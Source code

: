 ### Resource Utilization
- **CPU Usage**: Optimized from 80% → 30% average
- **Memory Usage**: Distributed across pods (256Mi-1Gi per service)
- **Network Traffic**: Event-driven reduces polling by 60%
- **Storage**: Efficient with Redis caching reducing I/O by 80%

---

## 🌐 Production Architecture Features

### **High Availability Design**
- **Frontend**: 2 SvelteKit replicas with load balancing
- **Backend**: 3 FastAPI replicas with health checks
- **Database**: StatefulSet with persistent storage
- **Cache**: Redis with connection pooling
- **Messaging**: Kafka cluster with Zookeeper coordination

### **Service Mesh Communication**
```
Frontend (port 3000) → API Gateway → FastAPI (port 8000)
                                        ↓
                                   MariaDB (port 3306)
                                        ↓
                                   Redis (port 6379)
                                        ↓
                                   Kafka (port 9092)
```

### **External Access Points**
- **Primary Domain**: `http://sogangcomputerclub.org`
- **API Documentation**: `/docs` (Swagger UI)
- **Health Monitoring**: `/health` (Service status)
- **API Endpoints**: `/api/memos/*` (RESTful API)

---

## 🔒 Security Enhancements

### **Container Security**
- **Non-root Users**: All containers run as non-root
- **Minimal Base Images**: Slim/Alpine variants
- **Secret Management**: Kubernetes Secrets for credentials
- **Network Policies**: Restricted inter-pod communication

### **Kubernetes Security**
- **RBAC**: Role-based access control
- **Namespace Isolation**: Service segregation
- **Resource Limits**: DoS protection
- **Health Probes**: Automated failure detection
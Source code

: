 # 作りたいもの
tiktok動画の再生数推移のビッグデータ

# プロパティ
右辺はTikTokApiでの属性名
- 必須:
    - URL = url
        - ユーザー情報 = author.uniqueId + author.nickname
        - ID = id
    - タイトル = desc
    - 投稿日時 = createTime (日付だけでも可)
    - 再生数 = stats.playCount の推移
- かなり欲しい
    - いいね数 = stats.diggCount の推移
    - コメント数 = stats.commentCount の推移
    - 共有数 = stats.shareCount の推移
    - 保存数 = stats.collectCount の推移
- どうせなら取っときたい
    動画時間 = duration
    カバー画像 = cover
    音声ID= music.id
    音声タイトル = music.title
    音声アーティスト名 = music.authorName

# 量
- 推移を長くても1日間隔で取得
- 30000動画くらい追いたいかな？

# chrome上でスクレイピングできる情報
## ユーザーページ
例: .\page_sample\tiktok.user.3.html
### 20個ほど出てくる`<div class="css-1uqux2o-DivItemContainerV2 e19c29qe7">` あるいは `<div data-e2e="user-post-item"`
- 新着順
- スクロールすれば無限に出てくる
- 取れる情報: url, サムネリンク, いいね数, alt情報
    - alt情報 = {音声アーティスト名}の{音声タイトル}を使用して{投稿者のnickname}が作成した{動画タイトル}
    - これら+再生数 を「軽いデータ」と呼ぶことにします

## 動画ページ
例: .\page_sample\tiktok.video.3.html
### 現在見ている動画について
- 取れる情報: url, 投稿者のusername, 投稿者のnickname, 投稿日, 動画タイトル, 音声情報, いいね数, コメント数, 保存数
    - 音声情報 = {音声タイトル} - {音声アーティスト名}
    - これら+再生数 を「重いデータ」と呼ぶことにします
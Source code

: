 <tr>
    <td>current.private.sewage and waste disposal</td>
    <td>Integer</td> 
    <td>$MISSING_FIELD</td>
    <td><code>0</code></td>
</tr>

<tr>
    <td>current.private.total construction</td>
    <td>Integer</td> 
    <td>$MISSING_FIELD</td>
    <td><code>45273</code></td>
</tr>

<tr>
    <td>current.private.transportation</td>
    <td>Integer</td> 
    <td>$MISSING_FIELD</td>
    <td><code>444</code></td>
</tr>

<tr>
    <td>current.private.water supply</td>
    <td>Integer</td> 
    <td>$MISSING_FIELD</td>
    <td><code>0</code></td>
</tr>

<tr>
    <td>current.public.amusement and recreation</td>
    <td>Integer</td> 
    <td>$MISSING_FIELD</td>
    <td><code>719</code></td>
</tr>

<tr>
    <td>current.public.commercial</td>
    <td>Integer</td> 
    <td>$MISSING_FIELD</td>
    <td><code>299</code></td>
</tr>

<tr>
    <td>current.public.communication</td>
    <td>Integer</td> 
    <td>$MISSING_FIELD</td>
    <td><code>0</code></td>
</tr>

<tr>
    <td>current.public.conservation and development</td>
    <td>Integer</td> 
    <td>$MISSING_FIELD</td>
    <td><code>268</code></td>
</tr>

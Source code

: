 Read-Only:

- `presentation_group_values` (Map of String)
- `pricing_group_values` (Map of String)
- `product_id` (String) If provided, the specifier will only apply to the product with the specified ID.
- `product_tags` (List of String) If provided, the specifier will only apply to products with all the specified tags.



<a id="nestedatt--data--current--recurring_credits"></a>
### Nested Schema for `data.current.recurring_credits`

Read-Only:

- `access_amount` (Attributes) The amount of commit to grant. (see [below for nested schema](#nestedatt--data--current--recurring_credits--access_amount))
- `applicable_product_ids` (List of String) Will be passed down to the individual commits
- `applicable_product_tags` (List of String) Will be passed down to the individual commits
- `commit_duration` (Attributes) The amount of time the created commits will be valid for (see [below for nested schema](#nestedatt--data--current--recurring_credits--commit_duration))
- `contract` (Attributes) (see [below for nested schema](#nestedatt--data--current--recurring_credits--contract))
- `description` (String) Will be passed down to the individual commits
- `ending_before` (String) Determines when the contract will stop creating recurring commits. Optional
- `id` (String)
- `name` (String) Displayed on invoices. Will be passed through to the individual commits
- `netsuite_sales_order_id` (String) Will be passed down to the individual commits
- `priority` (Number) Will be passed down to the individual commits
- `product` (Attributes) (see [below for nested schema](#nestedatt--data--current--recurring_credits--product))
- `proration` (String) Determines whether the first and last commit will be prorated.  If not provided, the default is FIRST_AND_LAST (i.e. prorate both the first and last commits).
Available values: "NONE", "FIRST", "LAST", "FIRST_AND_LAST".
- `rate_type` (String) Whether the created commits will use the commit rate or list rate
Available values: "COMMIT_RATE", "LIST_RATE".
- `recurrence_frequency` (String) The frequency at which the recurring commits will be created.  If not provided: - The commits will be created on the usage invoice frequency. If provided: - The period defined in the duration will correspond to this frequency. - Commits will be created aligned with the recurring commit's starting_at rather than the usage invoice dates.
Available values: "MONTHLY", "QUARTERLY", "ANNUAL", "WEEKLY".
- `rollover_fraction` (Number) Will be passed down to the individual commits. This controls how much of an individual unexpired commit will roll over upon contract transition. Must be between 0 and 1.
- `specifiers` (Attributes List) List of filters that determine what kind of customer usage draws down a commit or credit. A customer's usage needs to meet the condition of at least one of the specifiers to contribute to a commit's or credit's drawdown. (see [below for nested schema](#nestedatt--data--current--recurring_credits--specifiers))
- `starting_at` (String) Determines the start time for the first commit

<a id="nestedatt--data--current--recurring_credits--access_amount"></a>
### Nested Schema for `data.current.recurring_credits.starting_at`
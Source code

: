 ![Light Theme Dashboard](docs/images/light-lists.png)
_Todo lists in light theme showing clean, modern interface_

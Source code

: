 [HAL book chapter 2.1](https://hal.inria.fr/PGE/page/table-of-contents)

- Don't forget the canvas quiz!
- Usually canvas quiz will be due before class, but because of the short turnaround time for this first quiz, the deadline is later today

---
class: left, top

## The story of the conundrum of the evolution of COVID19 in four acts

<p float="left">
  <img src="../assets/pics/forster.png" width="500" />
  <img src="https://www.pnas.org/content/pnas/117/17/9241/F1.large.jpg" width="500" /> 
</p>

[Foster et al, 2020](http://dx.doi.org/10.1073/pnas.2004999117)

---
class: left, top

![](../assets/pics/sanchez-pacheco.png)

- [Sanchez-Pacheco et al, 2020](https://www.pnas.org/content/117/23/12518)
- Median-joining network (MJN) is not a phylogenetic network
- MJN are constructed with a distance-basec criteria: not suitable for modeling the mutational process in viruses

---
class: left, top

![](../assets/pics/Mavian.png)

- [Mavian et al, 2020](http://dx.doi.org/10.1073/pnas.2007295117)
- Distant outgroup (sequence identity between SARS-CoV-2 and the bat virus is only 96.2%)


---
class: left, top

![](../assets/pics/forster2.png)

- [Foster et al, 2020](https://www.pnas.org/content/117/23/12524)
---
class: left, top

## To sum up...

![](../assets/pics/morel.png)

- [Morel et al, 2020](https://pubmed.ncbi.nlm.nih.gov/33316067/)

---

**Your task:**
Check each line above for the word "Determines" and give the number of lines that have it, nothing else.

**Exercise output:**
3